» **SOURCE INFORMATION**:

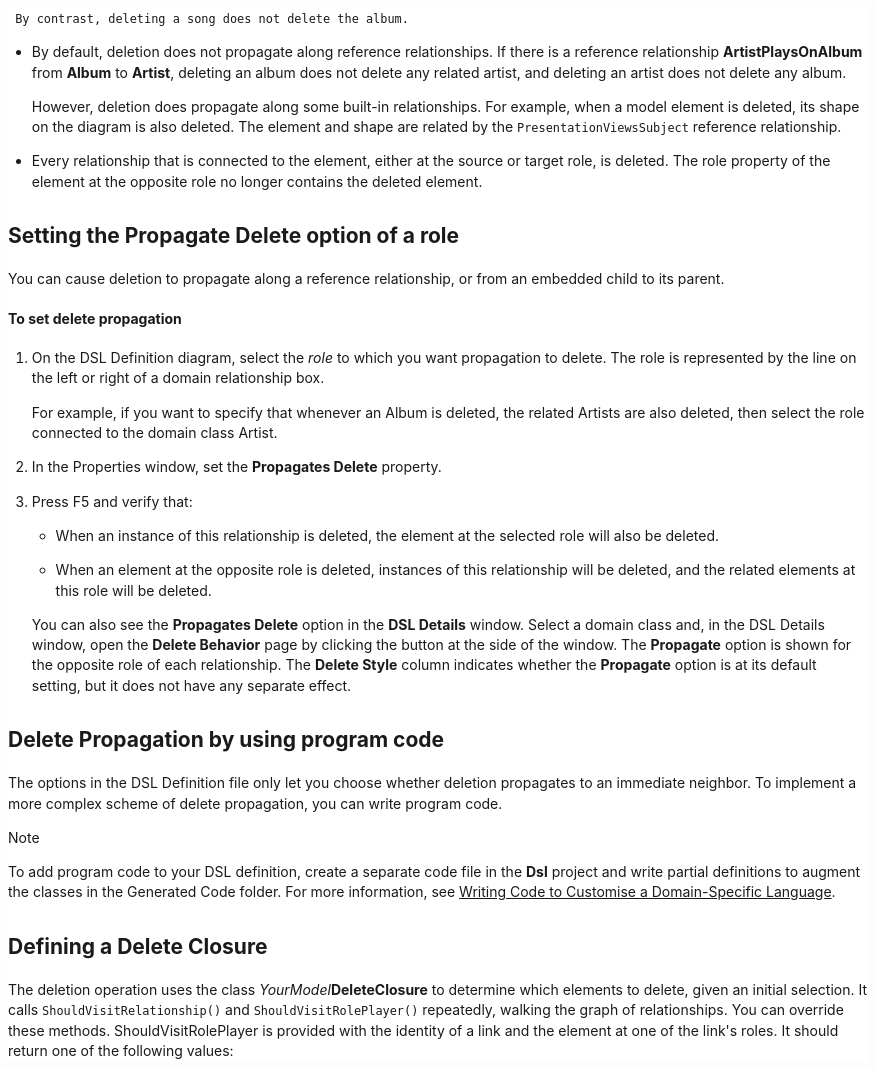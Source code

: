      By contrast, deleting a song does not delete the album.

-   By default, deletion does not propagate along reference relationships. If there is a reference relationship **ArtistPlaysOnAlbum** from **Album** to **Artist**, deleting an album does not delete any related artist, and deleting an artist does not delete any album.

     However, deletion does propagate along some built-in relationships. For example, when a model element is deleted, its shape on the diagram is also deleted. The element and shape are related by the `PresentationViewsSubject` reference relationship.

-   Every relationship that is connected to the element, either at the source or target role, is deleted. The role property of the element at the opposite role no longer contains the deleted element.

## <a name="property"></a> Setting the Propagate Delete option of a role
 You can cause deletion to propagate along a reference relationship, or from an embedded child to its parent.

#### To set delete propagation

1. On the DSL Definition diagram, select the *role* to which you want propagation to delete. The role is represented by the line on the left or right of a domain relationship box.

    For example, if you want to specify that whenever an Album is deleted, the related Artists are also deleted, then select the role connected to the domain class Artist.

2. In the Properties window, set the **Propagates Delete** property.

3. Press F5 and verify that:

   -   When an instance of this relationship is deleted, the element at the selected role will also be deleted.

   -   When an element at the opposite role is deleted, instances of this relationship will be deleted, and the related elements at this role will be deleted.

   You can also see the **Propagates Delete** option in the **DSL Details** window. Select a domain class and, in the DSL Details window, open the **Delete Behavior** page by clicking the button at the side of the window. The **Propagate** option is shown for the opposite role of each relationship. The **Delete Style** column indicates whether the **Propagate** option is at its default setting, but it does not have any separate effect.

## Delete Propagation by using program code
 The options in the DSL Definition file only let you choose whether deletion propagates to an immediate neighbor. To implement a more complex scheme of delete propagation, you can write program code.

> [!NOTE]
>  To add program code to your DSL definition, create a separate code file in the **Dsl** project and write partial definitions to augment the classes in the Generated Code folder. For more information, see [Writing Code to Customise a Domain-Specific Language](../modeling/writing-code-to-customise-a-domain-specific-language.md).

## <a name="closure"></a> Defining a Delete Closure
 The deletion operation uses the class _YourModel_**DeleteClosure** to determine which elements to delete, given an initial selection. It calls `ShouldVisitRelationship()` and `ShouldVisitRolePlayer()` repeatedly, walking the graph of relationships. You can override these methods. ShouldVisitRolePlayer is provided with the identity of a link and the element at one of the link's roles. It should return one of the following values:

...

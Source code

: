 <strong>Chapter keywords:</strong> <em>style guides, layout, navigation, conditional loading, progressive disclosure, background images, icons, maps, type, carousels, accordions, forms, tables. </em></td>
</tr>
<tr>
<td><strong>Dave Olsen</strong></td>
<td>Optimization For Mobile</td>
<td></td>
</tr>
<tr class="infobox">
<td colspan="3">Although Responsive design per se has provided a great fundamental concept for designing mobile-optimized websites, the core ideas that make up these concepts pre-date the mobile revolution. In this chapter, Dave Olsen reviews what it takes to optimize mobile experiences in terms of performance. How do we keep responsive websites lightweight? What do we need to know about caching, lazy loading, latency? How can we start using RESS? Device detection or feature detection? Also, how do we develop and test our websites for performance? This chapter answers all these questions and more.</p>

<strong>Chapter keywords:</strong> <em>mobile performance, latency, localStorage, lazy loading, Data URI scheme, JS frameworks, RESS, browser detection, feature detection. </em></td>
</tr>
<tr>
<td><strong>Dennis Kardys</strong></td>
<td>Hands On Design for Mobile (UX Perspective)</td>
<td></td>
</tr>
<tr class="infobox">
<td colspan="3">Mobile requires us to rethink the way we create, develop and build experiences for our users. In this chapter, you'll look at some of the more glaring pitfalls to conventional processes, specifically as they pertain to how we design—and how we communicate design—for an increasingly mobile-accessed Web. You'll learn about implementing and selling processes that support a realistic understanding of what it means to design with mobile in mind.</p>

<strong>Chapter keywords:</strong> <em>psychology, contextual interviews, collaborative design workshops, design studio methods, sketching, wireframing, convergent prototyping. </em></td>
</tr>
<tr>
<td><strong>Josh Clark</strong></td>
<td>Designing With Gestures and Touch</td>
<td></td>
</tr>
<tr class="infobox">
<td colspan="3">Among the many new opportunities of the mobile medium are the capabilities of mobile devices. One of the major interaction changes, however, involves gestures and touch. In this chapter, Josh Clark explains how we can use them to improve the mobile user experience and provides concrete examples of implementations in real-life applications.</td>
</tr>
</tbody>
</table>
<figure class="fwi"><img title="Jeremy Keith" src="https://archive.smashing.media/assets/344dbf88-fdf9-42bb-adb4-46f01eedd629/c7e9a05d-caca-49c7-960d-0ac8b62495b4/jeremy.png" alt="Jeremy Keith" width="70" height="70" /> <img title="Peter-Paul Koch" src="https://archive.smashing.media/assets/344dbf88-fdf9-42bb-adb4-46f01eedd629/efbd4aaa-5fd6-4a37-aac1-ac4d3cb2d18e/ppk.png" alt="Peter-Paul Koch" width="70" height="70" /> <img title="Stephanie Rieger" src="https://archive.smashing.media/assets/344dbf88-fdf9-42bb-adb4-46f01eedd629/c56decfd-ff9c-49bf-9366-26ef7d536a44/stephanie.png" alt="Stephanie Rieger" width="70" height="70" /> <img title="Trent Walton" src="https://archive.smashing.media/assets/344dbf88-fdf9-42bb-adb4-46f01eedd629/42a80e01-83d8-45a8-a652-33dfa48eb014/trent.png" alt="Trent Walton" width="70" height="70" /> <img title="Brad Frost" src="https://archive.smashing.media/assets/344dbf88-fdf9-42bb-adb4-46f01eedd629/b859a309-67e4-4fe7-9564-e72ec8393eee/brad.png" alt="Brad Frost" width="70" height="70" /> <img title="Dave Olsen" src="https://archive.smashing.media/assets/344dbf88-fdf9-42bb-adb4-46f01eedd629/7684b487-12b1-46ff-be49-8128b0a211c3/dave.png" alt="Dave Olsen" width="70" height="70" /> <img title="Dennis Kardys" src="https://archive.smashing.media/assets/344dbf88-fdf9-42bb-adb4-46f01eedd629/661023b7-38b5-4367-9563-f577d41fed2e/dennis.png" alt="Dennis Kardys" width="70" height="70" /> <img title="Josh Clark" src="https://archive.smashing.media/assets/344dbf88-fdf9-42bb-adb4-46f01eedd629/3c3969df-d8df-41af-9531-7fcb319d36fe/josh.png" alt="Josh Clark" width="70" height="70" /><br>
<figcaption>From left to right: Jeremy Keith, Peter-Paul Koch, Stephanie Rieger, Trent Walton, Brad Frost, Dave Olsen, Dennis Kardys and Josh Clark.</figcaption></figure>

---

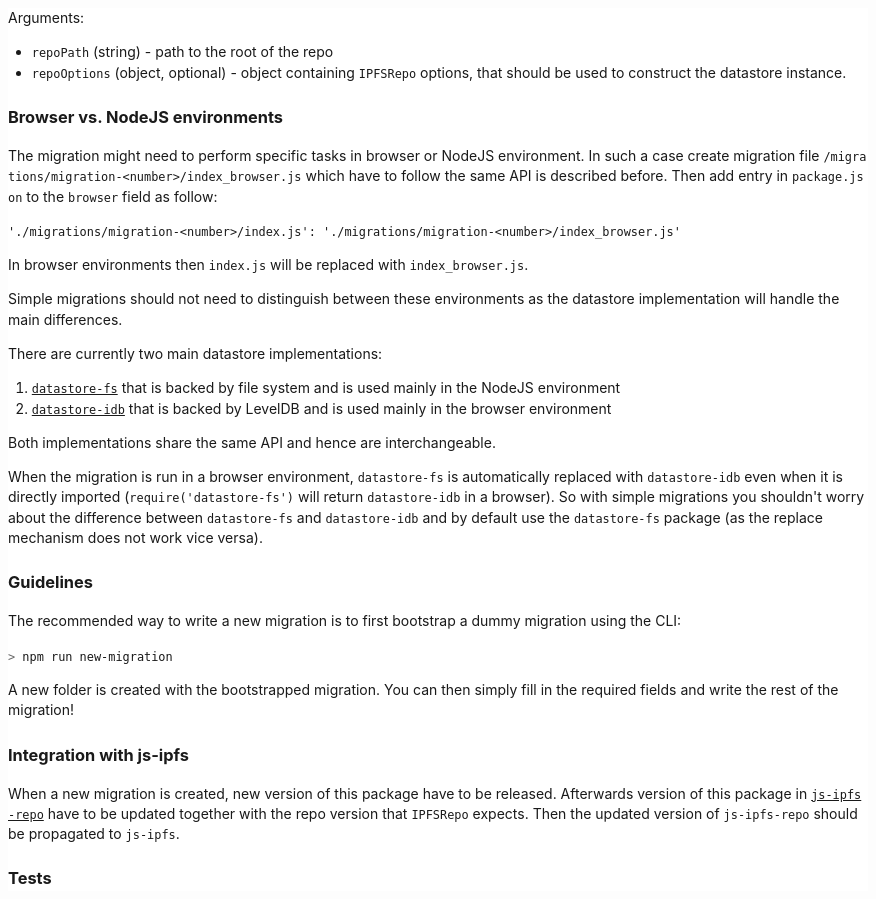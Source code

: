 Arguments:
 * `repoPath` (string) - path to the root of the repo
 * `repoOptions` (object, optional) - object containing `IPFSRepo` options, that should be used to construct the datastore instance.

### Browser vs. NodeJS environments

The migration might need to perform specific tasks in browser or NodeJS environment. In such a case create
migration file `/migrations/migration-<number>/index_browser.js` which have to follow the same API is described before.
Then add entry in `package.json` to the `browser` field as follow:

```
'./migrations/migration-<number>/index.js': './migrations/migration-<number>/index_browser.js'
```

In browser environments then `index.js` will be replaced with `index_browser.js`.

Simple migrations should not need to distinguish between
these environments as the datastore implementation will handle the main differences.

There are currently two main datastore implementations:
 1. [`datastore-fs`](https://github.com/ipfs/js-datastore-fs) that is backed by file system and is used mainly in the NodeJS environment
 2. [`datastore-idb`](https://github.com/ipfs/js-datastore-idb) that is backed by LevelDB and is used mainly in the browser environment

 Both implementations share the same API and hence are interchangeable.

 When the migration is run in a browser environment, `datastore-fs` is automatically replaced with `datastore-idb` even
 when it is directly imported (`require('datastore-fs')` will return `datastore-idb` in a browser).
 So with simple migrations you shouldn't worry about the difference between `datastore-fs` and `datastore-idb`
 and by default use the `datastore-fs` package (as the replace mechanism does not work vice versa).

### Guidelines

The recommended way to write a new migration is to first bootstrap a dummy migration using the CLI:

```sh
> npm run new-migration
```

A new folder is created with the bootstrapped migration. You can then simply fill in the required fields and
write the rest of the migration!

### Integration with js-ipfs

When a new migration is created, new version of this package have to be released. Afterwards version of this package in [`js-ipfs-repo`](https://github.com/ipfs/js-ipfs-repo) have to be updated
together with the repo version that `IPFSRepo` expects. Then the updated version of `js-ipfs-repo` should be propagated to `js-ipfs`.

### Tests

» **YOUR TASK**:
Copy every single line of the material above that holds "scheme".

» **ANSWER AREA**:
 The options in the DSL Definition file only let you choose whether deletion propagates to an immediate neighbor. To implement a more complex scheme of delete propagation, you can write program code.
<strong>Chapter keywords:</strong> <em>mobile performance, latency, localStorage, lazy loading, Data URI scheme, JS frameworks, RESS, browser detection, feature detection. </em></td>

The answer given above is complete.